American washing machines are terrible. Let me count the ways.
1) They are enormous. This means they are invariably located in the basement. If you live in an apartment, standard practice is that there is a laundry room for the whole building (ours is pictured above). Therefore you have to trek up and down from your apartment every time you want to check that they’re free; load them up with washing; move the washing into the dryer; empty the dryer.
Hence, I can never do any washing while A is awake, because repeatedly going up and down two flights of stairs and 50 metres round the back of the building is not a very toddler friendly experience.
2) The water never gets very hot. How hot, I can’t say, because the settings on American washing machines are a vague ‘cold’, ‘warm’, and ‘hot’. Which seems a bit pre-industrial to me, frankly, accustomed as I am to European clothing labels specifying the temperature you should wash an item in degrees celsius. And, of course, to a washing machine dial full of symbols you neither recognise nor understand, and just three cycles that you ever actually use.
The key point is that the water here is not heated by the machine, but comes off the building water supply, so at its maximum temperature it’s the same temperature as your hot tap. I would guess ours is around 40 celsius.
Hence, the water is barely hot enough to get food – or worse – out of clothes.
3) Because the voltage is a puny 110 volts (around half the standard voltage in the UK), the spin function is feeble, and clothes come out of the machine much wetter than they would from a British machine.

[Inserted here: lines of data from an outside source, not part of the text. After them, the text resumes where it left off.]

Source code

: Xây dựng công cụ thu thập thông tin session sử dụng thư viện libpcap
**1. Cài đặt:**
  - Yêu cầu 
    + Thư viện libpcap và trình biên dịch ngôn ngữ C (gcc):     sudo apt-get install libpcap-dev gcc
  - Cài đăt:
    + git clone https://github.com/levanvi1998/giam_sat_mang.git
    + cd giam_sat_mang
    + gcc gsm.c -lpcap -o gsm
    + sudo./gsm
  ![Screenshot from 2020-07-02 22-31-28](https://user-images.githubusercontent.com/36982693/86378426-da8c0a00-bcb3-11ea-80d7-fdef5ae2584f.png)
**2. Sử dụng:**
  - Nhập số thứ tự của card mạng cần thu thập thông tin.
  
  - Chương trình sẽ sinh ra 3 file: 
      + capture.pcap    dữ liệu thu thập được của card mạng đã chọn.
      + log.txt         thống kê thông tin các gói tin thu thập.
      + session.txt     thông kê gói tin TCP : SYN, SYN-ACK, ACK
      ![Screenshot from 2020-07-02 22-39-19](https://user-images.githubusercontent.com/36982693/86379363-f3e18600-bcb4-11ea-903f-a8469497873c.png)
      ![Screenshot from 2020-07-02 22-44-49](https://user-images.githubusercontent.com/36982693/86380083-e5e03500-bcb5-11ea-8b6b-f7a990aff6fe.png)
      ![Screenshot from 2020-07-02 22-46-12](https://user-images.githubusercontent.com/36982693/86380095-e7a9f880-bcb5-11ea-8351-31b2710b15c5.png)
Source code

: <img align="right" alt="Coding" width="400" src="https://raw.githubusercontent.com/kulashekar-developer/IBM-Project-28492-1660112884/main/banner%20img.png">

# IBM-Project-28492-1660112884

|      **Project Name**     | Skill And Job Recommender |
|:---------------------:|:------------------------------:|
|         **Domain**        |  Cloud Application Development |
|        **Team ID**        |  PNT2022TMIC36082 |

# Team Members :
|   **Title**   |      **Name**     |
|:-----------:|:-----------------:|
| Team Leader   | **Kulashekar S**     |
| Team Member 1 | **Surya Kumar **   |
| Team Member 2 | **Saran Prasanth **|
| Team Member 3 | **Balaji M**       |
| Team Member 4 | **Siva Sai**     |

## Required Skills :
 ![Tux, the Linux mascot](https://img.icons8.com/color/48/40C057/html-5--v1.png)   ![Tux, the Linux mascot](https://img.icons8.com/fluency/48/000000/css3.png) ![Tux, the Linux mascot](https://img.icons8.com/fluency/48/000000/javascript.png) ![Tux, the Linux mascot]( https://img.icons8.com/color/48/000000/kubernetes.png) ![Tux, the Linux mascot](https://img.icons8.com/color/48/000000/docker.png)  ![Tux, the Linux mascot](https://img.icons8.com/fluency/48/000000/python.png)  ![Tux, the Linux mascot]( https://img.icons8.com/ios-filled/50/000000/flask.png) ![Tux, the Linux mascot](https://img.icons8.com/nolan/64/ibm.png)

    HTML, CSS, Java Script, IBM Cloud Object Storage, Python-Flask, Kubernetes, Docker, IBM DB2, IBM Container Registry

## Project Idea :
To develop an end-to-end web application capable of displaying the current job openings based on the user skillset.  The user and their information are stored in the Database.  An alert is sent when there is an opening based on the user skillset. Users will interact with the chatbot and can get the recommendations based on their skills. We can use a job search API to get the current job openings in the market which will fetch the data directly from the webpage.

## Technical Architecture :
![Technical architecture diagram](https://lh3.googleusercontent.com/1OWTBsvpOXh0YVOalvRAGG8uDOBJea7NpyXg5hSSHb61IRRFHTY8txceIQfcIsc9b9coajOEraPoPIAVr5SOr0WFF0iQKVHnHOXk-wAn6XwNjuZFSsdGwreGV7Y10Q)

Hence, unless you use a dryer the clothes take forever to get dry. And I hate using the dryer for everything. But then I also hate lugging wet clothes back to the apartment, hanging them out next to one of our three radiators (American apartments seem to have fewer, bigger, but less handily clothes drying adapted radiators) and waiting for A to pull them all off the airer onto the floor.
4) Apartment communal machines require an endless supply of quarters to operate, which feels expensive – though it may be no worse than paying your own electricity bill – and is definitely inconvenient.
Hence, we can normally only muster up enough coins for a couple of washes a week.
5) Toploading machines shred your clothes. There’s a pole that comes up the middle, and that stirs the clothes around, kind of (look, I’m not an engineer, there’s a proper explanation on Wikipedia here), amusingly called an ‘agitator’, and it is much tougher on fabric than the tumbling drum on a frontloading machine. As well as less effective at getting them clean. There is a ‘delicates’ setting, as well as a ‘normal’ one and a ‘permanent press’ one. But my impression is that that just shudders politely and briefly in the general direction of the clothes. That’s why it’s over in 10 minutes. Whereas permanent press… permanently locks in creases you didn’t want in the first place?
Hence, A’s clothes start to look terribly shabby even before she outgrows them.
6) Seems they are far less efficient in terms of electricity and water usage too.
There is a lot of ranting on the internet about how bad American washing machines are. I don’t quite understand why they persist with toploaders that look like they were built in the 50s and have a similar level of performance, but my guess is ignorance that there’s something better out there. After all: who but an out of work expat mother spends much time investigating global washing machine comparisons?